President Xi Jinping and Premier Li Keqiang must unleash new growth drivers as the world's second-largest economy loses steam, burdened by industrial overcapacity, piles of debt and soaring house prices.
The meeting will show just how committed the new leadership is to reform after formally taking power in March.
Economic reforms will dominate the meeting of the 205-member Central Committee of China's ruling Communist Party. Little if any news will be released during the secret gathering, although traditionally official news agency Xinhua releases a long dispatch on the last day.
State television's English-language news channel said the meeting had begun. It gave no other details.
Beijing has tightened security in the run-up to the meeting, and authorities have been more jittery than usual after a vehicle ploughed into a crowd last week on the northern end of Tiananmen Square, an event the government blamed on Islamist extremists.

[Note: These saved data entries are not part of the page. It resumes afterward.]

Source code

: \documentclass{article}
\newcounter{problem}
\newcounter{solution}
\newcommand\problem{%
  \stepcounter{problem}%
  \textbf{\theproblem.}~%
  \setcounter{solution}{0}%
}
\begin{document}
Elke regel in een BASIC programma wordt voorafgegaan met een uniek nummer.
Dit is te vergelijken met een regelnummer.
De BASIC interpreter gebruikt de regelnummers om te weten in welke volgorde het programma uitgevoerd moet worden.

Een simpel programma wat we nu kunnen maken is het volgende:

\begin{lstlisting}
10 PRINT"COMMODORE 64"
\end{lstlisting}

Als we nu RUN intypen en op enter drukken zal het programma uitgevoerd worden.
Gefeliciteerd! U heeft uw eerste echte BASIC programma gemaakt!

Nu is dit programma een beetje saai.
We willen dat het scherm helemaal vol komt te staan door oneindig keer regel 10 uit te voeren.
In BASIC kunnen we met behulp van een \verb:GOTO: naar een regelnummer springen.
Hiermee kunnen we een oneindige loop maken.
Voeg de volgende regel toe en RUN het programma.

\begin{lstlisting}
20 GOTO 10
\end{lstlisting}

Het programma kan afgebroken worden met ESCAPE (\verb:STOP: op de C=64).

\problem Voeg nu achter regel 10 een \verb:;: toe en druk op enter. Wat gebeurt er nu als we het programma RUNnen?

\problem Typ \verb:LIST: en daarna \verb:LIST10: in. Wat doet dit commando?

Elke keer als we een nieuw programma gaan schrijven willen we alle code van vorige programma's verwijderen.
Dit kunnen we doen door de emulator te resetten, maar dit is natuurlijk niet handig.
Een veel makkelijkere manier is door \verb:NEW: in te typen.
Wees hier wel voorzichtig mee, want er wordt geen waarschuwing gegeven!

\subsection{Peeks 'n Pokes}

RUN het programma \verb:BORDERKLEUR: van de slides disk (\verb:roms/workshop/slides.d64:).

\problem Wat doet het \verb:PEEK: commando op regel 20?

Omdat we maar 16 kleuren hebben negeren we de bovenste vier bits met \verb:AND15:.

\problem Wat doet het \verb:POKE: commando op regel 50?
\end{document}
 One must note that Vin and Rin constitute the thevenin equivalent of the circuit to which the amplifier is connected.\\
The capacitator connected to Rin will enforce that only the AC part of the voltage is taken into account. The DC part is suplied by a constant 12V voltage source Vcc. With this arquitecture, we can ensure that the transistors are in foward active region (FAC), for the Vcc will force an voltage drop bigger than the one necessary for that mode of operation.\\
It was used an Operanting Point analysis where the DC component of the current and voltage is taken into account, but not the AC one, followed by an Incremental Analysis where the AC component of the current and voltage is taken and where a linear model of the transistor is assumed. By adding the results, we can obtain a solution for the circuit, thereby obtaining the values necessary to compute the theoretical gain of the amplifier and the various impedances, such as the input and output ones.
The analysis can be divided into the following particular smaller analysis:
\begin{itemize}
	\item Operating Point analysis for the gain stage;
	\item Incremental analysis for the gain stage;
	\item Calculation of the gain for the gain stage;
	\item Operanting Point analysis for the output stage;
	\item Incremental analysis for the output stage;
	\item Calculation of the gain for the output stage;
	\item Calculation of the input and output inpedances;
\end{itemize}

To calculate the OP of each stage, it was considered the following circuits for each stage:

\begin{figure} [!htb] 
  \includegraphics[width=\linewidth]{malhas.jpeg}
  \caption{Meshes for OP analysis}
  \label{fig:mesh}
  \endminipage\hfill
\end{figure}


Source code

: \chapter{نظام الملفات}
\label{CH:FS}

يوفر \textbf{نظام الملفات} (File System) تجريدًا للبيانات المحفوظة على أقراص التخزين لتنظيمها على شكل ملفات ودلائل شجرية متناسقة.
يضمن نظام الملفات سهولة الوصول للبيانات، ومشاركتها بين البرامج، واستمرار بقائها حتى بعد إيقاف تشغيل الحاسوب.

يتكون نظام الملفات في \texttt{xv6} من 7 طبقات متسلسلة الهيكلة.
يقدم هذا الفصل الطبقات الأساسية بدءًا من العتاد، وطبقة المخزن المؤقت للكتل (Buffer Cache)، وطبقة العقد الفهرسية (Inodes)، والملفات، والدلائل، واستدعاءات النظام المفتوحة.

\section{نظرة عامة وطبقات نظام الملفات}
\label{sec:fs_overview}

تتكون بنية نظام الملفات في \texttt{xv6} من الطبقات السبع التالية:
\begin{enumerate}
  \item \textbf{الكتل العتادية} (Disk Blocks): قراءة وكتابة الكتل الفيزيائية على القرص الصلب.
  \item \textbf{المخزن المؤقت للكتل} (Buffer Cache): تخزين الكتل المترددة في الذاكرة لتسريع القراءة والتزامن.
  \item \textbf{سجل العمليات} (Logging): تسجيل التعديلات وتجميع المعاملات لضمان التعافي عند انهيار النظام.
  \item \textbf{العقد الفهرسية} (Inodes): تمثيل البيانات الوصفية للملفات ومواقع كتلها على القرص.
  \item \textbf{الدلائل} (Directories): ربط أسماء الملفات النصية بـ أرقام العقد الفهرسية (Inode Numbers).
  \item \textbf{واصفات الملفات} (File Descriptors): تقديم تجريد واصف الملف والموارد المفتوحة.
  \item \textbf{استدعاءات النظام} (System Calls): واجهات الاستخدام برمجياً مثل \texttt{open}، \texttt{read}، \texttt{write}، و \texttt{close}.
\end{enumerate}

While some social and political issues could be tackled, such as corruption and pollution, Western-style political reform is certainly not on the agenda.
Yu Zhengsheng, the fourth-ranked member in the elite Politburo Standing Committee of the Communist Party, said last month the meeting would deliver "unprecedented" economic and societal reforms.
Analysts have cautioned against high expectations as stability remains the watchword for the leadership, even amid media reports top policymakers could take bold steps to deal with entrenched vested interests, such as state monopolies.
The government has pledged to allow market forces to play a bigger role in setting the price of capital, energy and land, and to cut red-tape.
That suggests the biggest changes may be fresh measures to free up interest rates and fiscal changes to allow local governments to manage their debt better and move away from reliance on land sales for revenues.
The meeting may also decide to loosen the household registration system, which blocks migrant workers and their families from access to education and social welfare beyond their home villages.
The system is seen as an impediment to attracting more people to urban areas, a trend the government seeks to encourage to boost consumption.
The leaders may also push land reforms to allow farmers to sell land when they leave their villages. Currently, they cannot sell land freely and many do not leave their farms for fear local governments could grab them for development.